From the listing below, copy only the lines from the line that contains "Cette inadmissible traduction" to the line that contains "ἰὼν παρέγραψε πλησίον", counting those two lines as part of the copy.

Records for the exercise →
=== Section Start ===
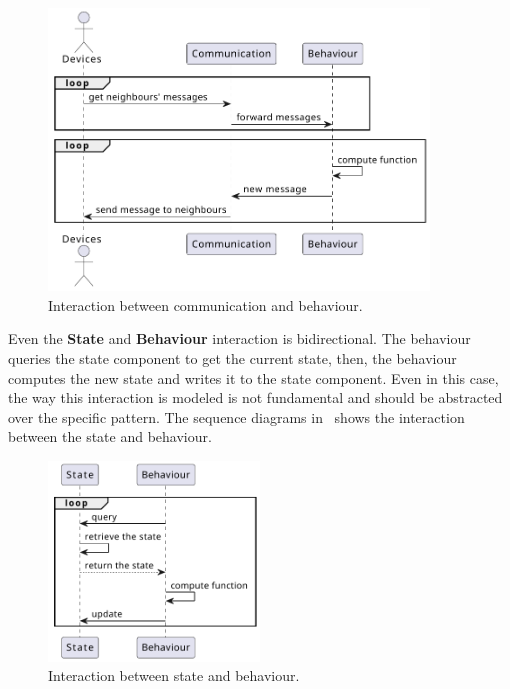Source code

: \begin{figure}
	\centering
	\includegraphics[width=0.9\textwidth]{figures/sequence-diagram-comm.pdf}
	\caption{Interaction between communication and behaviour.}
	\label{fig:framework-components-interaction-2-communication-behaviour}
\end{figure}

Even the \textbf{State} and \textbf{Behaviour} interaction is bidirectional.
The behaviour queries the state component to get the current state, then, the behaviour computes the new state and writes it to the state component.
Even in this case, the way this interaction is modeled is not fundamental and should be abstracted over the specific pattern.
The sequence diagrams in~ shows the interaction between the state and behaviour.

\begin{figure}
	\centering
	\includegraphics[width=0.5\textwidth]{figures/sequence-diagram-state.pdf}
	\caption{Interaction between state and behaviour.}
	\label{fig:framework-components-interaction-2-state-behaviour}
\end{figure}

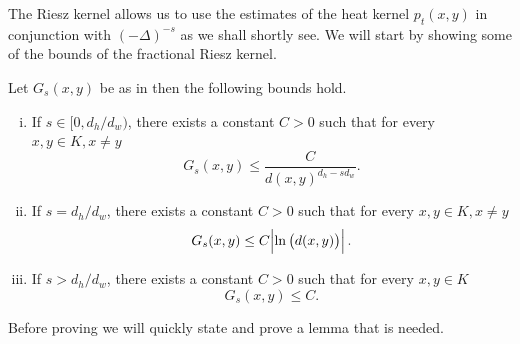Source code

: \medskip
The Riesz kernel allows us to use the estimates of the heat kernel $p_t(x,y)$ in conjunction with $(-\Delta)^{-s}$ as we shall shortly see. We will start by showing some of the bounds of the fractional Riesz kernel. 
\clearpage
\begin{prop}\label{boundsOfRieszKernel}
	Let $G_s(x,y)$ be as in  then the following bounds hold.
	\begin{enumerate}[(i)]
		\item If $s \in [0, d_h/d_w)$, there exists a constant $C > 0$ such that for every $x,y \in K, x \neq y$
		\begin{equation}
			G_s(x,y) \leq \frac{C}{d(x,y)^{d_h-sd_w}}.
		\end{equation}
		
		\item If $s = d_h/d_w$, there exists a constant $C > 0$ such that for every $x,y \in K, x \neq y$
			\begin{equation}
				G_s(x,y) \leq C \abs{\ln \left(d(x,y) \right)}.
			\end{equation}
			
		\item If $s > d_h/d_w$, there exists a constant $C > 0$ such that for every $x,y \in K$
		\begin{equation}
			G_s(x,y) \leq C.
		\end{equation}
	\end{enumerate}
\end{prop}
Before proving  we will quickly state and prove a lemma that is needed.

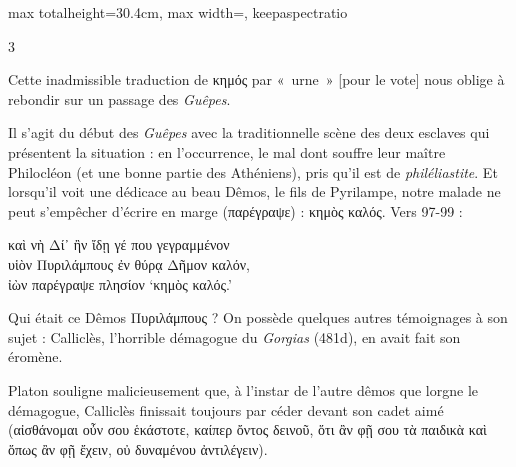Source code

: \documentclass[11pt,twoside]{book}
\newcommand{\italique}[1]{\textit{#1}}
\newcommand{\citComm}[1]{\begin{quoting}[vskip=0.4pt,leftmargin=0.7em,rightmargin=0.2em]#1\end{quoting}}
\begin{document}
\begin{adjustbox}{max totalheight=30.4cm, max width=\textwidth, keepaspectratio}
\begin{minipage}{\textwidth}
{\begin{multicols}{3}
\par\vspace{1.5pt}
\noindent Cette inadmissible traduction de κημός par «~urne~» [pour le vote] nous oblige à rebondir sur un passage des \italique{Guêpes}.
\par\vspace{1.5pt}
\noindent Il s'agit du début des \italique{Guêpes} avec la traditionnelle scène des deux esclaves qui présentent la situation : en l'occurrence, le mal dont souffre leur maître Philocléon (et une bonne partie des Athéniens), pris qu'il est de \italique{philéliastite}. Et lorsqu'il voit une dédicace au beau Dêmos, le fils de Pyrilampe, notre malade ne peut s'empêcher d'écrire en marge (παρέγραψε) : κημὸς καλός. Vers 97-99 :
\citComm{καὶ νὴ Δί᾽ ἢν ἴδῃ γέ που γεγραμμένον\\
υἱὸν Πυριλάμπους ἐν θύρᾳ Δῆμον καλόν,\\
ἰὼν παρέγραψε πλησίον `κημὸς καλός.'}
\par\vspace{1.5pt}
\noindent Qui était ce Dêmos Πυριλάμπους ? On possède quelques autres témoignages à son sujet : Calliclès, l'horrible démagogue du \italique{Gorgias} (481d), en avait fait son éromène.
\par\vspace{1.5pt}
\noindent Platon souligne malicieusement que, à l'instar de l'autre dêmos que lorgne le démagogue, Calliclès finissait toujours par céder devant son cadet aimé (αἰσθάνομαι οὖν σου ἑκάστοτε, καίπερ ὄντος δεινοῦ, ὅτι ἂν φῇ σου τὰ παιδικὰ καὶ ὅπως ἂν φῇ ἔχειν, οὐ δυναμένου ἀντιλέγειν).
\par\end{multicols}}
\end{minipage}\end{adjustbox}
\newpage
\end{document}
=== Section End ===
Finished task →
\noindent Cette inadmissible traduction de κημός par «~urne~» [pour le vote] nous oblige à rebondir sur un passage des \italique{Guêpes}.
\par\vspace{1.5pt}
\noindent Il s'agit du début des \italique{Guêpes} avec la traditionnelle scène des deux esclaves qui présentent la situation : en l'occurrence, le mal dont souffre leur maître Philocléon (et une bonne partie des Athéniens), pris qu'il est de \italique{philéliastite}. Et lorsqu'il voit une dédicace au beau Dêmos, le fils de Pyrilampe, notre malade ne peut s'empêcher d'écrire en marge (παρέγραψε) : κημὸς καλός. Vers 97-99 :
\citComm{καὶ νὴ Δί᾽ ἢν ἴδῃ γέ που γεγραμμένον\\
υἱὸν Πυριλάμπους ἐν θύρᾳ Δῆμον καλόν,\\
ἰὼν παρέγραψε πλησίον `κημὸς καλός.'}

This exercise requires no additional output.